Southern Dallas business ownersstruggle with access to business loans that flow to established developers, meaning they can be left out of planning conversations, Gougis said.
“In our city, our local citizens don’t necessarily have a seat at the table to be part of how their communities are shaping in the future,” he said. “We hope to be able to be part of the solution to be able to address that.”
After owning a trucking business since 2014, Andrews pivoted to start a single-family development firm in 2020. She’s built more than 36 houses in the two years she’s run Andrews Development & Holdings as its general contractor, CEO and owner.
Before joining the initiative, she knew the fundamentals of building. But she didn’t know how to scale her business — about financials, tax credits or how to take on multifamily projects.
“Being a small business owner coming from underserved areas, you don’t really have the support to know about financials,” she said.
For Andrews, her major takeaway from the program was the importance of building a network of other developers to learn from and collaborate with.

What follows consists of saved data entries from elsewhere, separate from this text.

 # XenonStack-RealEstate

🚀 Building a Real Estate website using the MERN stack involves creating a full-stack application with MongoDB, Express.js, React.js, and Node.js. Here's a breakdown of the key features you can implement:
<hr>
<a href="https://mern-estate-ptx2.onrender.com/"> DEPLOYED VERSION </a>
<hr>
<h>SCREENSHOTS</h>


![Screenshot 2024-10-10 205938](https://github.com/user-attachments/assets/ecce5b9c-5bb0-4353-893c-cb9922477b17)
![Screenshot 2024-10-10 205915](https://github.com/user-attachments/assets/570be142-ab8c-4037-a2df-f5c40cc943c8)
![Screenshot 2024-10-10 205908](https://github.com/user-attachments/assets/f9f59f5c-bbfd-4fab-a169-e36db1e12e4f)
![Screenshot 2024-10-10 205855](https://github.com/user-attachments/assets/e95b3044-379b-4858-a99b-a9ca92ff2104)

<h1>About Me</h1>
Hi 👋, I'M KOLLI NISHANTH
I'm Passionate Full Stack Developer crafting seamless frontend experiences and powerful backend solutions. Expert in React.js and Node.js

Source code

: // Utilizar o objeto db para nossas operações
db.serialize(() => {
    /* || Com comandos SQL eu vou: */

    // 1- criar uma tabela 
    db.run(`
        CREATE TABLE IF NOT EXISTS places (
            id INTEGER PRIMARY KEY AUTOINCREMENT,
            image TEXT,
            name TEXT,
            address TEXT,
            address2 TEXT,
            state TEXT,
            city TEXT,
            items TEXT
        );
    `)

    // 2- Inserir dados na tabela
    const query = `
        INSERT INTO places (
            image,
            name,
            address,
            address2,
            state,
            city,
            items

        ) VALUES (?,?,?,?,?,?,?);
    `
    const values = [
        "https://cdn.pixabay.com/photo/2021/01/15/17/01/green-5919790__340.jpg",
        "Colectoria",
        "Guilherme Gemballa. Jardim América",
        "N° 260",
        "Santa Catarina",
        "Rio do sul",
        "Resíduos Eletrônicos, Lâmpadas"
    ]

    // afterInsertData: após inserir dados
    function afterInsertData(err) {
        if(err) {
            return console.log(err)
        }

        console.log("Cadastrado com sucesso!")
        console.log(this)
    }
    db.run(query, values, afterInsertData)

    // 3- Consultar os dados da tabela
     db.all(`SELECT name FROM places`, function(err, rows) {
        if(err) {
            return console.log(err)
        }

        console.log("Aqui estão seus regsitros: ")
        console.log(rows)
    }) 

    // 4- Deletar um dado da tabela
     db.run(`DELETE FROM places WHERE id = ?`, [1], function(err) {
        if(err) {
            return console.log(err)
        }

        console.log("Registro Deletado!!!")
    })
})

The varying skills that cohort members come in with make the training a robust experience, Gougis said.
“Being a real estate developer is a challenging career and is not a job that can be done alone,” Gougis said. “You need a team. You need individuals who can help you achieve your goals and vice versa.”
Most of the cohort has less than five years of experience. But there are industry veterans in the mix, like Joe Dillard III, who has worked in project management for decades.

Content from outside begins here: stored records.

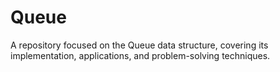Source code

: # Queue
A repository focused on the Queue data structure, covering its implementation, applications, and problem-solving techniques.
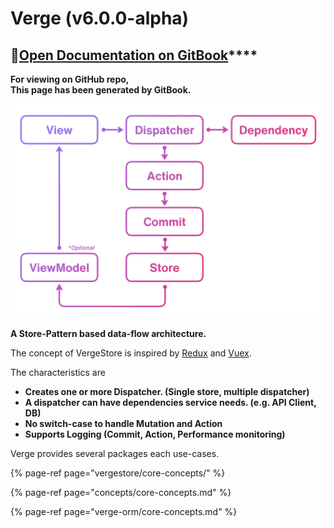 # Verge \(v6.0.0-alpha\)

## 📖[**Open Documentation on GitBook**](https://muukii-app.gitbook.io/verge/)\*\*\*\*

**For viewing on GitHub repo,  
This page has been generated by GitBook.**

![Data flow](.gitbook/assets/loop-2x.png)

**A Store-Pattern based data-flow architecture.**

The concept of VergeStore is inspired by [Redux](https://redux.js.org/) and [Vuex](https://vuex.vuejs.org/).

The characteristics are

* **Creates one or more Dispatcher. \(Single store, multiple dispatcher\)**
* **A dispatcher can have dependencies service needs. \(e.g. API Client, DB\)**
* **No switch-case to handle Mutation and Action**
* **Supports Logging \(Commit, Action, Performance monitoring\)**

Verge provides several packages each use-cases.

{% page-ref page="vergestore/core-concepts/" %}

{% page-ref page="concepts/core-concepts.md" %}

{% page-ref page="verge-orm/core-concepts.md" %}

His background stems from an education in architecture and engineering, and after seeing real estate development done at large, he wanted to go granular into the economics of the industry. So Dillard applied to EDI.
In his years of work, he said he didn’t meet many Black developers but saw how banking disparities among people of color can stunt a professional’s potential to grow.

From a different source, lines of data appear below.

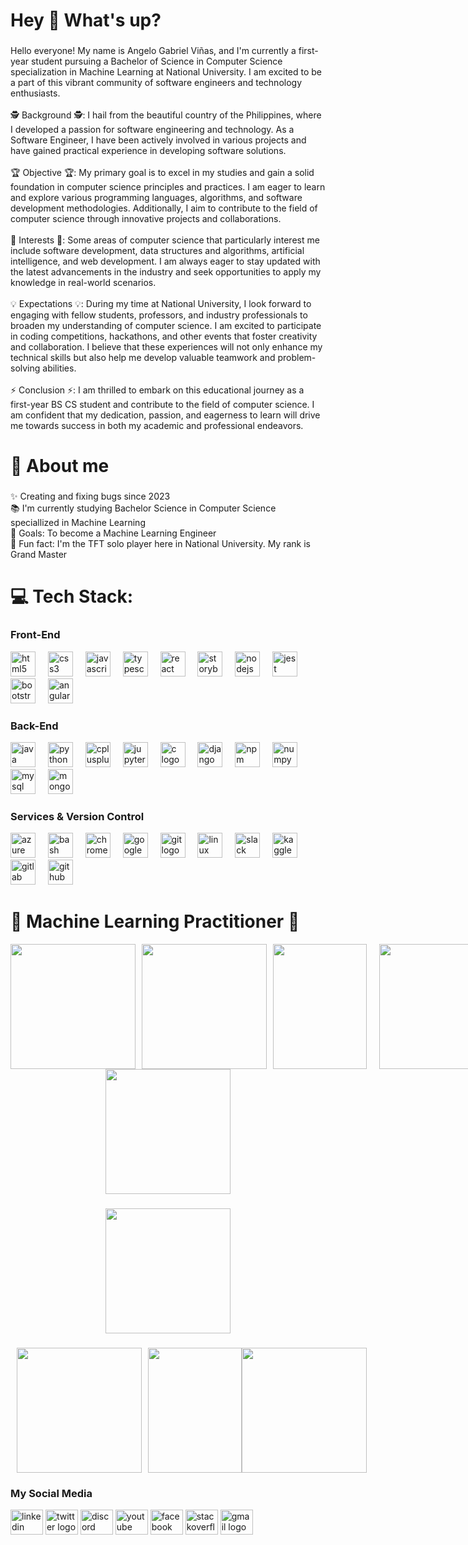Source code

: # <h1 align="left">Hey 👋 What's up?</h1>

###

<p align="left">Hello everyone! My name is Angelo Gabriel Viñas, and I'm currently a first-year student pursuing a Bachelor of Science in Computer Science specialization in Machine Learning at National University. I am excited to be a part of this vibrant community of software engineers and technology enthusiasts.<br>
<br>🕵️ Background 🕵️: I hail from the beautiful country of the Philippines, where I developed a passion for software engineering and technology. As a Software Engineer, I have been actively involved in various projects and have gained practical experience in developing software solutions.<br>
<br>🏆 Objective 🏆: My primary goal is to excel in my studies and gain a solid foundation in computer science principles and practices. I am eager to learn and explore various programming languages, algorithms, and software development methodologies. Additionally, I aim to contribute to the field of computer science through innovative projects and collaborations.<br>
<br>🔭 Interests 🔭: Some areas of computer science that particularly interest me include software development, data structures and algorithms, artificial intelligence, and web development. I am always eager to stay updated with the latest advancements in the industry and seek opportunities to apply my knowledge in real-world scenarios.<br>
<br> 💡 Expectations 💡: During my time at National University, I look forward to engaging with fellow students, professors, and industry professionals to broaden my understanding of computer science. I am excited to participate in coding competitions, hackathons, and other events that foster creativity and collaboration. I believe that these experiences will not only enhance my technical skills but also help me develop valuable teamwork and problem-solving abilities.<br>
<br> ⚡ Conclusion ⚡: I am thrilled to embark on this educational journey as a first-year BS CS student and contribute to the field of computer science. I am confident that my dedication, passion, and eagerness to learn will drive me towards success in both my academic and professional endeavors.</p>

# 💫 About me

###

<p align="left">✨ Creating and fixing bugs since 2023<br>📚 I'm currently studying Bachelor Science in Computer Science speciallized in Machine Learning<br>🎯 Goals: To become a Machine Learning Engineer<br>🎲 Fun fact: I'm the TFT solo player here in National University. My rank is Grand Master</p>

# 💻 Tech Stack:

### Front-End

<div align="left">
  <img src="https://cdn.jsdelivr.net/gh/devicons/devicon/icons/html5/html5-original.svg" height="40" alt="html5 logo"  />
  <img width="12" />
  <img src="https://cdn.jsdelivr.net/gh/devicons/devicon/icons/css3/css3-original.svg" height="40" alt="css3 logo"  />
  <img width="12" />
  <img src="https://cdn.jsdelivr.net/gh/devicons/devicon/icons/javascript/javascript-original.svg" height="40" alt="javascript logo"  />
  <img width="12" />
  <img src="https://cdn.jsdelivr.net/gh/devicons/devicon/icons/typescript/typescript-original.svg" height="40" alt="typescript logo"  />
  <img width="12" />
  <img src="https://cdn.jsdelivr.net/gh/devicons/devicon/icons/react/react-original.svg" height="40" alt="react logo"  />
  <img width="12" />
  <img src="https://cdn.jsdelivr.net/gh/devicons/devicon/icons/storybook/storybook-original.svg" height="40" alt="storybook logo"  />
  <img width="12" />
  <img src="https://cdn.jsdelivr.net/gh/devicons/devicon/icons/nodejs/nodejs-original.svg" height="40" alt="nodejs logo"  />
  <img width="12" />
  <img src="https://cdn.jsdelivr.net/gh/devicons/devicon/icons/jest/jest-plain.svg" height="40" alt="jest logo"  />
  <img width="12" />
  <img src="https://cdn.jsdelivr.net/gh/devicons/devicon/icons/bootstrap/bootstrap-original.svg" height="40" alt="bootstrap logo"  />
  <img width="12" />
  <img src="https://cdn.jsdelivr.net/gh/devicons/devicon/icons/angularjs/angularjs-original.svg" height="40" alt="angularjs logo"  />
</div>

### Back-End

<div align="left">
  <img src="https://cdn.jsdelivr.net/gh/devicons/devicon/icons/java/java-original.svg" height="40" alt="java logo"  />
  <img width="12" />
  <img src="https://cdn.jsdelivr.net/gh/devicons/devicon/icons/python/python-original.svg" height="40" alt="python logo"  />
  <img width="12" />
  <img src="https://cdn.jsdelivr.net/gh/devicons/devicon/icons/cplusplus/cplusplus-original.svg" height="40" alt="cplusplus logo"  />
  <img width="12" />
  <img src="https://cdn.jsdelivr.net/gh/devicons/devicon/icons/jupyter/jupyter-original.svg" height="40" alt="jupyter logo"  />
  <img width="12" />
  <img src="https://cdn.jsdelivr.net/gh/devicons/devicon/icons/c/c-original.svg" height="40" alt="c logo"  />
  <img width="12" />
  <img src="https://cdn.jsdelivr.net/gh/devicons/devicon/icons/django/django-plain.svg" height="40" alt="django logo"  />
  <img width="12" />
  <img src="https://cdn.jsdelivr.net/gh/devicons/devicon/icons/npm/npm-original-wordmark.svg" height="40" alt="npm logo"  />
  <img width="12" />
  <img src="https://cdn.jsdelivr.net/gh/devicons/devicon/icons/numpy/numpy-original.svg" height="40" alt="numpy logo"  />
  <img width="12" />
  <img src="https://cdn.jsdelivr.net/gh/devicons/devicon/icons/mysql/mysql-original.svg" height="40" alt="mysql logo"  />
  <img width="12" />
  <img src="https://cdn.jsdelivr.net/gh/devicons/devicon/icons/mongodb/mongodb-original.svg" height="40" alt="mongodb logo"  />
</div>

### Services & Version Control

<div align="left">
  <img src="https://cdn.jsdelivr.net/gh/devicons/devicon/icons/azure/azure-original.svg" height="40" alt="azure logo"  />
  <img width="12" />
  <img src="https://cdn.jsdelivr.net/gh/devicons/devicon/icons/bash/bash-original.svg" height="40" alt="bash logo"  />
  <img width="12" />
  <img src="https://cdn.jsdelivr.net/gh/devicons/devicon/icons/chrome/chrome-original.svg" height="40" alt="chrome logo"  />
  <img width="12" />
  <img src="https://cdn.jsdelivr.net/gh/devicons/devicon/icons/google/google-original.svg" height="40" alt="google logo"  />
  <img width="12" />
  <img src="https://cdn.jsdelivr.net/gh/devicons/devicon/icons/git/git-original.svg" height="40" alt="git logo"  />
  <img width="12" />
  <img src="https://cdn.jsdelivr.net/gh/devicons/devicon/icons/linux/linux-original.svg" height="40" alt="linux logo"  />
  <img width="12" />
  <img src="https://cdn.jsdelivr.net/gh/devicons/devicon/icons/slack/slack-original.svg" height="40" alt="slack logo"  />
  <img width="12" />
  <img src="https://cdn.jsdelivr.net/gh/devicons/devicon/icons/kaggle/kaggle-original.svg" height="40" alt="kaggle logo"  />
  <img width="12" />
  <img src="https://cdn.jsdelivr.net/gh/devicons/devicon/icons/gitlab/gitlab-original.svg" height="40" alt="gitlab logo"  />
  <img width="12" />
  <img src="https://cdn.jsdelivr.net/gh/devicons/devicon/icons/github/github-original.svg" height="40" alt="github logo"  />
</div>

# 🤖 Machine Learning Practitioner 🤖

<div style="display: flex; justify-content: space-between;">
  <img height="200" src="https://media.giphy.com/media/APqEbxBsVlkWSuFpth/giphy-downsized-large.gif" style="margin-right: 10px;" />
  <img height="200" src="https://media.giphy.com/media/APqEbxBsVlkWSuFpth/giphy-downsized-large.gif" style="margin-right: 10px;" />
  <img width="150" height="200" src="https://media.giphy.com/media/APqEbxBsVlkWSuFpth/giphy-downsized-large.gif" style="margin-right: 20px;" />
  <img height="200" src="https://media.giphy.com/media/APqEbxBsVlkWSuFpth/giphy-downsized-large.gif" style="margin-right: 20px;" />
  <img height="200" src="https://media.giphy.com/media/APqEbxBsVlkWSuFpth/giphy-downsized-large.gif" />
</div>

 
<div align="center">
  <img height="200" src="https://media.giphy.com/media/j1SpUW3jYmokTNyJFG/giphy.gif"  />
</div>

###

<div align="center">
  <img height="200" src="https://media.giphy.com/media/j1SpUW3jYmokTNyJFG/giphy.gif"  />
</div>

###

<div style="display: flex; justify-content: space-between;">
  <img height="200" src="https://media.giphy.com/media/WRQBXSCnEFJIuxktnw/giphy.gif" style="margin-left: 10px;"/>
  <img width="150" height="200" src="https://media.giphy.com/media/3oKIP73vEZmJjFNXtC/giphy.gif" style="margin-left: 10px;"/>
  <img height="200" src="https://media.giphy.com/media/WRQBXSCnEFJIuxktnw/giphy.gif" style="margin-right: 30px;"/>

</div>

### My Social Media

<div align="left">
  <img src="https://raw.githubusercontent.com/maurodesouza/profile-readme-generator/master/src/assets/icons/social/linkedin/default.svg" width="52" height="40" alt="linkedin logo"  />
  <img src="https://raw.githubusercontent.com/maurodesouza/profile-readme-generator/master/src/assets/icons/social/twitter/default.svg" width="52" height="40" alt="twitter logo"  />
  <img src="https://raw.githubusercontent.com/maurodesouza/profile-readme-generator/master/src/assets/icons/social/discord/default.svg" width="52" height="40" alt="discord logo"  />
  <img src="https://raw.githubusercontent.com/maurodesouza/profile-readme-generator/master/src/assets/icons/social/youtube/default.svg" width="52" height="40" alt="youtube logo"  />
  <img src="https://raw.githubusercontent.com/maurodesouza/profile-readme-generator/master/src/assets/icons/social/facebook/default.svg" width="52" height="40" alt="facebook logo"  />
  <img src="https://raw.githubusercontent.com/maurodesouza/profile-readme-generator/master/src/assets/icons/social/stackoverflow/default.svg" width="52" height="40" alt="stackoverflow logo"  />
  <img src="https://raw.githubusercontent.com/maurodesouza/profile-readme-generator/master/src/assets/icons/social/gmail/default.svg" width="52" height="40" alt="gmail logo"  />
</div>

###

“There have been challenges that have been seemingly insurmountable,” Dillard said. “But with programs like what this program does, this relationship with Capital Impact Partners, this is encouraging.”
For the last decade, on and off, Dillard has advised on project management at Friendship-West Baptist Church in Oak Cliff, not far from where he grew up.
As he watched a community grow alongside large distribution centers, he’s considered the impact it’s having on the people who live there.
“The traffic, the noise, the environmental aspects of air quality, all these things,” Dillard said. “It’s almost like you’re watching a movie that you can’t do anything about. Only it’s reality.”
Through EDI, Dillard said he’s gained confidence in his ability to make an impact and incremental change in his community through development.
“We intend to make a movie everybody wants to not only see but be a part of,” Dillard said.
Dillard helped draw initial designs for a 6-acre development that Pleasant Hill Missionary Baptist Church is planning in Pleasant Grove. The early plan was a low-density project, but since joining the cohort, he introduced higher density to the site plan to create quality housing that he said the community desperately needs.
Dillard said church leaders are excited about the higher-density model, and he plans to roll right into the project after graduating. He also hopes to use his newfound connections from the program to seek additional funding to realize the church’s vision for the community.
“There’s an accountability that comes with any form of education,” Dillard said. “When you know better, you should do better.”
With most of the homes that Andrews built, she’s worked to keep the price tag under $300,000 —well below the region’s $400,000 median home price in October. It’s a rewarding process for her, especially on closing day when families take photos in their future home.
But in her final days of the Capital Impact course, she said she’s become more excited about building multifamily developments. As the housing market shifts and interest rates spike, fewer people are going to be able to afford homes they might have before, she said. She wants her future projects to address that.
“People who can’t afford $400,000 houses, they still have to have somewhere to live,” Andrews said.